(Records excerpted from a collection)
=== Section Start ===
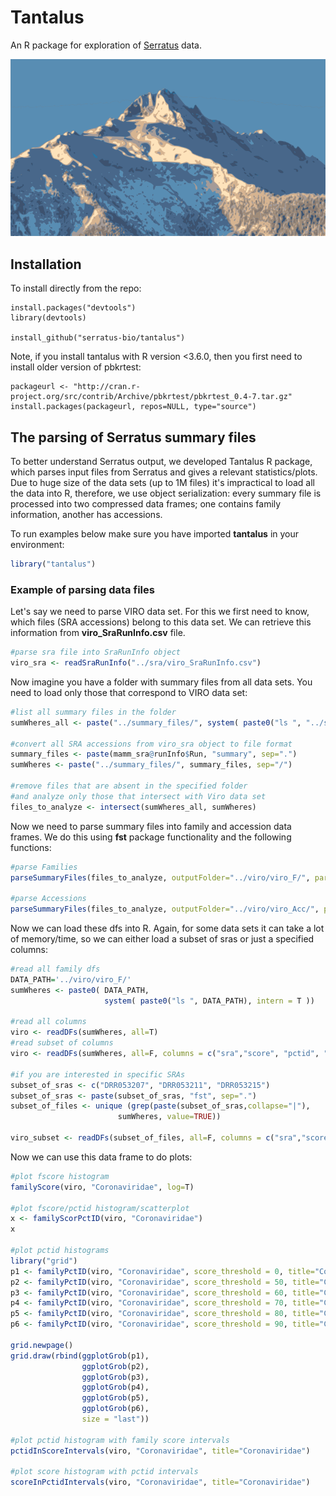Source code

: # Tantalus

An R package for exploration of [Serratus](https://github.com/ababaian/serratus) data.

![Tantalus Mountain in Squamish, BC. Canada](img/tantalus.png)

## Installation
To install directly from the repo:

```
install.packages("devtools")
library(devtools)

install_github("serratus-bio/tantalus")
```

Note, if you install tantalus with R version <3.6.0, then you first need to install older version of pbkrtest:

```
packageurl <- "http://cran.r-project.org/src/contrib/Archive/pbkrtest/pbkrtest_0.4-7.tar.gz"
install.packages(packageurl, repos=NULL, type="source")
```

## The parsing of Serratus summary files

To better understand Serratus output, we developed Tantalus R package, which parses input files from Serratus and gives a relevant statistics/plots. Due to huge size of the data sets (up to 1M files) it's impractical to load all the data into R, therefore, we use object serialization: every summary file is processed into two compressed data frames; one contains family information, another has accessions.  

To run examples below make sure you have imported **tantalus** in your environment:

```R
library("tantalus")
```

### Example of parsing data files

Let's say we need to parse VIRO data set. For this we first need to know, which files (SRA accessions) belong to this data set. We can retrieve this information from **viro_SraRunInfo.csv** file. 

```R
#parse sra file into SraRunInfo object
viro_sra <- readSraRunInfo("../sra/viro_SraRunInfo.csv")
```

Now imagine you have a folder with summary files from all data sets. You need to load only those that correspond to VIRO data set:

```R
#list all summary files in the folder
sumWheres_all <- paste("../summary_files/", system( paste0("ls ", "../summary_files/"), intern = T), sep="/")

#convert all SRA accessions from viro_sra object to file format
summary_files <- paste(mamm_sra@runInfo$Run, "summary", sep=".")
sumWheres <- paste("../summary_files/", summary_files, sep="/")

#remove files that are absent in the specified folder
#and analyze only those that intersect with Viro data set
files_to_analyze <- intersect(sumWheres_all, sumWheres)
```

Now we need to parse summary files into family and accession data frames. We do this using **fst** package functionality and the following functions:

```R
#parse Families
parseSummaryFiles(files_to_analyze, outputFolder="../viro/viro_F/", parseFamily=T)

#parse Accessions
parseSummaryFiles(files_to_analyze, outputFolder="../viro/viro_Acc/", parseFamily=F)
```

Now we can load these dfs into R. Again, for some data sets it can take a lot of memory/time, so we can either load a subset of sras or just a specified columns:

```R
#read all family dfs
DATA_PATH='../viro/viro_F/'
sumWheres <- paste0( DATA_PATH,
                     system( paste0("ls ", DATA_PATH), intern = T ))

#read all columns
viro <- readDFs(sumWheres, all=T)
#read subset of columns
viro <- readDFs(sumWheres, all=F, columns = c("sra","score", "pctid", "family"))

#if you are interested in specific SRAs
subset_of_sras <- c("DRR053207", "DRR053211", "DRR053215")
subset_of_sras <- paste(subset_of_sras, "fst", sep=".")
subset_of_files <- unique (grep(paste(subset_of_sras,collapse="|"), 
                        sumWheres, value=TRUE))

viro_subset <- readDFs(subset_of_files, all=F, columns = c("sra","score", "pctid", "family"))
```

Now we can use this data frame to do plots:

```R
#plot fscore histogram
familyScore(viro, "Coronaviridae", log=T)

#plot fscore/pctid histogram/scatterplot
x <- familyScorPctID(viro, "Coronaviridae")
x

#plot pctid histograms
library("grid")
p1 <- familyPctID(viro, "Coronaviridae", score_threshold = 0, title="Coronaviridae - all", x1=70, x2=100, log=T)
p2 <- familyPctID(viro, "Coronaviridae", score_threshold = 50, title="Coronaviridae - 50+", x1=70, x2=100, log=T)
p3 <- familyPctID(viro, "Coronaviridae", score_threshold = 60, title="Coronaviridae - 60+", x1=70, x2=100, log=T)
p4 <- familyPctID(viro, "Coronaviridae", score_threshold = 70, title="Coronaviridae - 70+", x1=70, x2=100, log=T)
p5 <- familyPctID(viro, "Coronaviridae", score_threshold = 80, title="Coronaviridae - 80+", x1=70, x2=100, log=T)
p6 <- familyPctID(viro, "Coronaviridae", score_threshold = 90, title="Coronaviridae - 90+", x1=70, x2=100, log=T)

grid.newpage()
grid.draw(rbind(ggplotGrob(p1),
                ggplotGrob(p2),
                ggplotGrob(p3),
                ggplotGrob(p4),
                ggplotGrob(p5),
                ggplotGrob(p6),
                size = "last"))

#plot pctid histogram with family score intervals
pctidInScoreIntervals(viro, "Coronaviridae", title="Coronaviridae")

#plot score histogram with pctid intervals
scoreInPctidIntervals(viro, "Coronaviridae", title="Coronaviridae")
```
=== Section End ===
**What you need to do:** When you output the entries, keep each line exactly as it is and leave out any pictures.

**Response to the exercise:**
Source code

: # Tantalus

An R package for exploration of [Serratus](https://github.com/ababaian/serratus) data.

![Tantalus Mountain in Squamish, BC. Canada](img/tantalus.png)

## Installation
To install directly from the repo:

```
install.packages("devtools")
library(devtools)

install_github("serratus-bio/tantalus")
```

Note, if you install tantalus with R version <3.6.0, then you first need to install older version of pbkrtest:

```
packageurl <- "http://cran.r-project.org/src/contrib/Archive/pbkrtest/pbkrtest_0.4-7.tar.gz"
install.packages(packageurl, repos=NULL, type="source")
```

## The parsing of Serratus summary files

To better understand Serratus output, we developed Tantalus R package, which parses input files from Serratus and gives a relevant statistics/plots. Due to huge size of the data sets (up to 1M files) it's impractical to load all the data into R, therefore, we use object serialization: every summary file is processed into two compressed data frames; one contains family information, another has accessions.  

To run examples below make sure you have imported **tantalus** in your environment:

```R
library("tantalus")
```

### Example of parsing data files

Let's say we need to parse VIRO data set. For this we first need to know, which files (SRA accessions) belong to this data set. We can retrieve this information from **viro_SraRunInfo.csv** file. 

```R
#parse sra file into SraRunInfo object
viro_sra <- readSraRunInfo("../sra/viro_SraRunInfo.csv")
```

Now imagine you have a folder with summary files from all data sets. You need to load only those that correspond to VIRO data set:

```R
#list all summary files in the folder
sumWheres_all <- paste("../summary_files/", system( paste0("ls ", "../summary_files/"), intern = T), sep="/")

#convert all SRA accessions from viro_sra object to file format
summary_files <- paste(mamm_sra@runInfo$Run, "summary", sep=".")
sumWheres <- paste("../summary_files/", summary_files, sep="/")

#remove files that are absent in the specified folder
#and analyze only those that intersect with Viro data set
files_to_analyze <- intersect(sumWheres_all, sumWheres)
```

Now we need to parse summary files into family and accession data frames. We do this using **fst** package functionality and the following functions:

```R
#parse Families
parseSummaryFiles(files_to_analyze, outputFolder="../viro/viro_F/", parseFamily=T)

#parse Accessions
parseSummaryFiles(files_to_analyze, outputFolder="../viro/viro_Acc/", parseFamily=F)
```

Now we can load these dfs into R. Again, for some data sets it can take a lot of memory/time, so we can either load a subset of sras or just a specified columns:

```R
#read all family dfs
DATA_PATH='../viro/viro_F/'
sumWheres <- paste0( DATA_PATH,
                     system( paste0("ls ", DATA_PATH), intern = T ))

#read all columns
viro <- readDFs(sumWheres, all=T)
#read subset of columns
viro <- readDFs(sumWheres, all=F, columns = c("sra","score", "pctid", "family"))

#if you are interested in specific SRAs
subset_of_sras <- c("DRR053207", "DRR053211", "DRR053215")
subset_of_sras <- paste(subset_of_sras, "fst", sep=".")
subset_of_files <- unique (grep(paste(subset_of_sras,collapse="|"), 
                        sumWheres, value=TRUE))

viro_subset <- readDFs(subset_of_files, all=F, columns = c("sra","score", "pctid", "family"))
```

Now we can use this data frame to do plots:

```R
#plot fscore histogram
familyScore(viro, "Coronaviridae", log=T)

#plot fscore/pctid histogram/scatterplot
x <- familyScorPctID(viro, "Coronaviridae")
x

#plot pctid histograms
library("grid")
p1 <- familyPctID(viro, "Coronaviridae", score_threshold = 0, title="Coronaviridae - all", x1=70, x2=100, log=T)
p2 <- familyPctID(viro, "Coronaviridae", score_threshold = 50, title="Coronaviridae - 50+", x1=70, x2=100, log=T)
p3 <- familyPctID(viro, "Coronaviridae", score_threshold = 60, title="Coronaviridae - 60+", x1=70, x2=100, log=T)
p4 <- familyPctID(viro, "Coronaviridae", score_threshold = 70, title="Coronaviridae - 70+", x1=70, x2=100, log=T)
p5 <- familyPctID(viro, "Coronaviridae", score_threshold = 80, title="Coronaviridae - 80+", x1=70, x2=100, log=T)
p6 <- familyPctID(viro, "Coronaviridae", score_threshold = 90, title="Coronaviridae - 90+", x1=70, x2=100, log=T)

grid.newpage()
grid.draw(rbind(ggplotGrob(p1),
                ggplotGrob(p2),
                ggplotGrob(p3),
                ggplotGrob(p4),
                ggplotGrob(p5),
                ggplotGrob(p6),
                size = "last"))

#plot pctid histogram with family score intervals
pctidInScoreIntervals(viro, "Coronaviridae", title="Coronaviridae")

#plot score histogram with pctid intervals
scoreInPctidIntervals(viro, "Coronaviridae", title="Coronaviridae")
```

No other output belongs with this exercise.